======== Information given ========
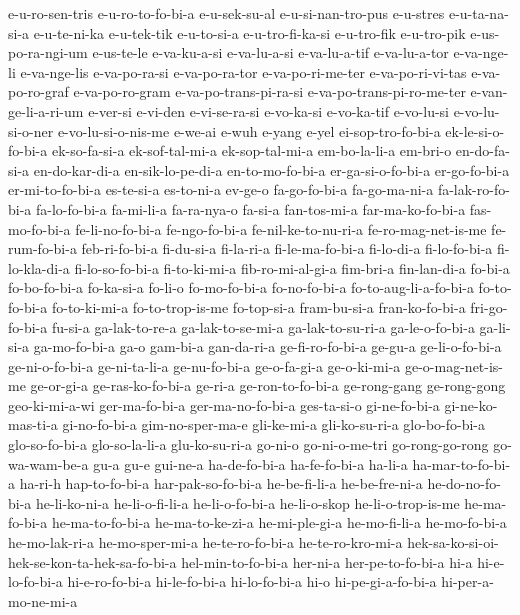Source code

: {e-u-ro-sen-tris e-u-ro-to-fo-bi-a e-u-sek-su-al e-u-si-nan-tro-pus
e-u-stres e-u-ta-na-si-a e-u-te-ni-ka e-u-tek-tik e-u-to-si-a
e-u-tro-fi-ka-si e-u-tro-fik e-u-tro-pik e-us-po-ra-ngi-um e-us-te-le
e-va-ku-a-si e-va-lu-a-si e-va-lu-a-tif e-va-lu-a-tor e-va-nge-li
e-va-nge-lis e-va-po-ra-si e-va-po-ra-tor e-va-po-ri-me-ter
e-va-po-ri-vi-tas e-va-po-ro-graf e-va-po-ro-gram e-va-po-trans-pi-ra-si
e-va-po-trans-pi-ro-me-ter e-van-ge-li-a-ri-um e-ver-si e-vi-den
e-vi-se-ra-si e-vo-ka-si e-vo-ka-tif e-vo-lu-si e-vo-lu-si-o-ner
e-vo-lu-si-o-nis-me e-we-ai e-wuh e-yang e-yel ei-sop-tro-fo-bi-a
ek-le-si-o-fo-bi-a ek-so-fa-si-a ek-sof-tal-mi-a ek-sop-tal-mi-a
em-bo-la-li-a em-bri-o en-do-fa-si-a en-do-kar-di-a en-sik-lo-pe-di-a
en-to-mo-fo-bi-a er-ga-si-o-fo-bi-a er-go-fo-bi-a er-mi-to-fo-bi-a
es-te-si-a es-to-ni-a ev-ge-o fa-go-fo-bi-a fa-go-ma-ni-a
fa-lak-ro-fo-bi-a fa-lo-fo-bi-a fa-mi-li-a fa-ra-nya-o fa-si-a
fan-tos-mi-a far-ma-ko-fo-bi-a fas-mo-fo-bi-a fe-li-no-fo-bi-a
fe-ngo-fo-bi-a fe-nil-ke-to-nu-ri-a fe-ro-mag-net-is-me fe-rum-fo-bi-a
feb-ri-fo-bi-a fi-du-si-a fi-la-ri-a fi-le-ma-fo-bi-a fi-lo-di-a
fi-lo-fo-bi-a fi-lo-kla-di-a fi-lo-so-fo-bi-a fi-to-ki-mi-a
fib-ro-mi-al-gi-a fim-bri-a fin-lan-di-a fo-bi-a fo-bo-fo-bi-a fo-ka-si-a
fo-li-o fo-mo-fo-bi-a fo-no-fo-bi-a fo-to-aug-li-a-fo-bi-a fo-to-fo-bi-a
fo-to-ki-mi-a fo-to-trop-is-me fo-top-si-a fram-bu-si-a fran-ko-fo-bi-a
fri-go-fo-bi-a fu-si-a ga-lak-to-re-a ga-lak-to-se-mi-a ga-lak-to-su-ri-a
ga-le-o-fo-bi-a ga-li-si-a ga-mo-fo-bi-a ga-o gam-bi-a gan-da-ri-a
ge-fi-ro-fo-bi-a ge-gu-a ge-li-o-fo-bi-a ge-ni-o-fo-bi-a ge-ni-ta-li-a
ge-nu-fo-bi-a ge-o-fa-gi-a ge-o-ki-mi-a ge-o-mag-net-is-me ge-or-gi-a
ge-ras-ko-fo-bi-a ge-ri-a ge-ron-to-fo-bi-a ge-rong-gang ge-rong-gong
geo-ki-mi-a-wi ger-ma-fo-bi-a ger-ma-no-fo-bi-a ges-ta-si-o gi-ne-fo-bi-a
gi-ne-ko-mas-ti-a gi-no-fo-bi-a gim-no-sper-ma-e gli-ke-mi-a
gli-ko-su-ri-a glo-bo-fo-bi-a glo-so-fo-bi-a glo-so-la-li-a glu-ko-su-ri-a
go-ni-o go-ni-o-me-tri go-rong-go-rong go-wa-wam-be-a gu-a gu-e gui-ne-a
ha-de-fo-bi-a ha-fe-fo-bi-a ha-li-a ha-mar-to-fo-bi-a ha-ri-h
hap-to-fo-bi-a har-pak-so-fo-bi-a he-be-fi-li-a he-be-fre-ni-a
he-do-no-fo-bi-a he-li-ko-ni-a he-li-o-fi-li-a he-li-o-fo-bi-a
he-li-o-skop he-li-o-trop-is-me he-ma-fo-bi-a he-ma-to-fo-bi-a
he-ma-to-ke-zi-a he-mi-ple-gi-a he-mo-fi-li-a he-mo-fo-bi-a he-mo-lak-ri-a
he-mo-sper-mi-a he-te-ro-fo-bi-a he-te-ro-kro-mi-a
hek-sa-ko-si-oi-hek-se-kon-ta-hek-sa-fo-bi-a hel-min-to-fo-bi-a her-ni-a
her-pe-to-fo-bi-a hi-a hi-e-lo-fo-bi-a hi-e-ro-fo-bi-a hi-le-fo-bi-a
hi-lo-fo-bi-a hi-o hi-pe-gi-a-fo-bi-a hi-per-a-mo-ne-mi-a
}
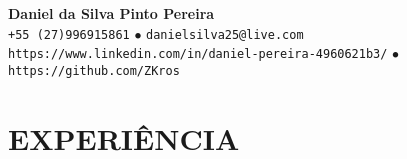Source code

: \begin{center}
	\textbf{\Huge Daniel da Silva Pinto Pereira} \\ \vspace{5pt}
	\small \faPhone* \texttt{+55 (27)996915861} \hspace{1pt} $•$
	\hspace{1pt} \faEnvelope \hspace{2pt} \texttt{danielsilva25@live.com} \hspace{1pt}
	\\ \hspace{1pt} \faLinkedin \hspace{2pt} \texttt{https://www.linkedin.com/in/daniel-pereira-4960621b3/} $•$
	\hspace{1pt} \faGithub \hspace{2pt} \texttt{https://github.com/ZKros}
	\\ \vspace{-3pt}
\end{center}

\section{EXPERIÊNCIA}
\resumeSubHeadingListStart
========
=== Task objective ===
Keep out the pictures, and copy exactly the lines from the one that contains "gi-ne-ko-mas-ti-a gi-no-fo-bi-a gim-no-sper-ma-e" through the final line of the records above, both ends included.

=== Reply to the exercise ===
gi-ne-ko-mas-ti-a gi-no-fo-bi-a gim-no-sper-ma-e gli-ke-mi-a
gli-ko-su-ri-a glo-bo-fo-bi-a glo-so-fo-bi-a glo-so-la-li-a glu-ko-su-ri-a
go-ni-o go-ni-o-me-tri go-rong-go-rong go-wa-wam-be-a gu-a gu-e gui-ne-a
ha-de-fo-bi-a ha-fe-fo-bi-a ha-li-a ha-mar-to-fo-bi-a ha-ri-h
hap-to-fo-bi-a har-pak-so-fo-bi-a he-be-fi-li-a he-be-fre-ni-a
he-do-no-fo-bi-a he-li-ko-ni-a he-li-o-fi-li-a he-li-o-fo-bi-a
he-li-o-skop he-li-o-trop-is-me he-ma-fo-bi-a he-ma-to-fo-bi-a
he-ma-to-ke-zi-a he-mi-ple-gi-a he-mo-fi-li-a he-mo-fo-bi-a he-mo-lak-ri-a
he-mo-sper-mi-a he-te-ro-fo-bi-a he-te-ro-kro-mi-a
hek-sa-ko-si-oi-hek-se-kon-ta-hek-sa-fo-bi-a hel-min-to-fo-bi-a her-ni-a
her-pe-to-fo-bi-a hi-a hi-e-lo-fo-bi-a hi-e-ro-fo-bi-a hi-le-fo-bi-a
hi-lo-fo-bi-a hi-o hi-pe-gi-a-fo-bi-a hi-per-a-mo-ne-mi-a
}
Source code

: \begin{center}
	\textbf{\Huge Daniel da Silva Pinto Pereira} \\ \vspace{5pt}
	\small \faPhone* \texttt{+55 (27)996915861} \hspace{1pt} $•$
	\hspace{1pt} \faEnvelope \hspace{2pt} \texttt{danielsilva25@live.com} \hspace{1pt}
	\\ \hspace{1pt} \faLinkedin \hspace{2pt} \texttt{https://www.linkedin.com/in/daniel-pereira-4960621b3/} $•$
	\hspace{1pt} \faGithub \hspace{2pt} \texttt{https://github.com/ZKros}
	\\ \vspace{-3pt}
\end{center}

\section{EXPERIÊNCIA}
\resumeSubHeadingListStart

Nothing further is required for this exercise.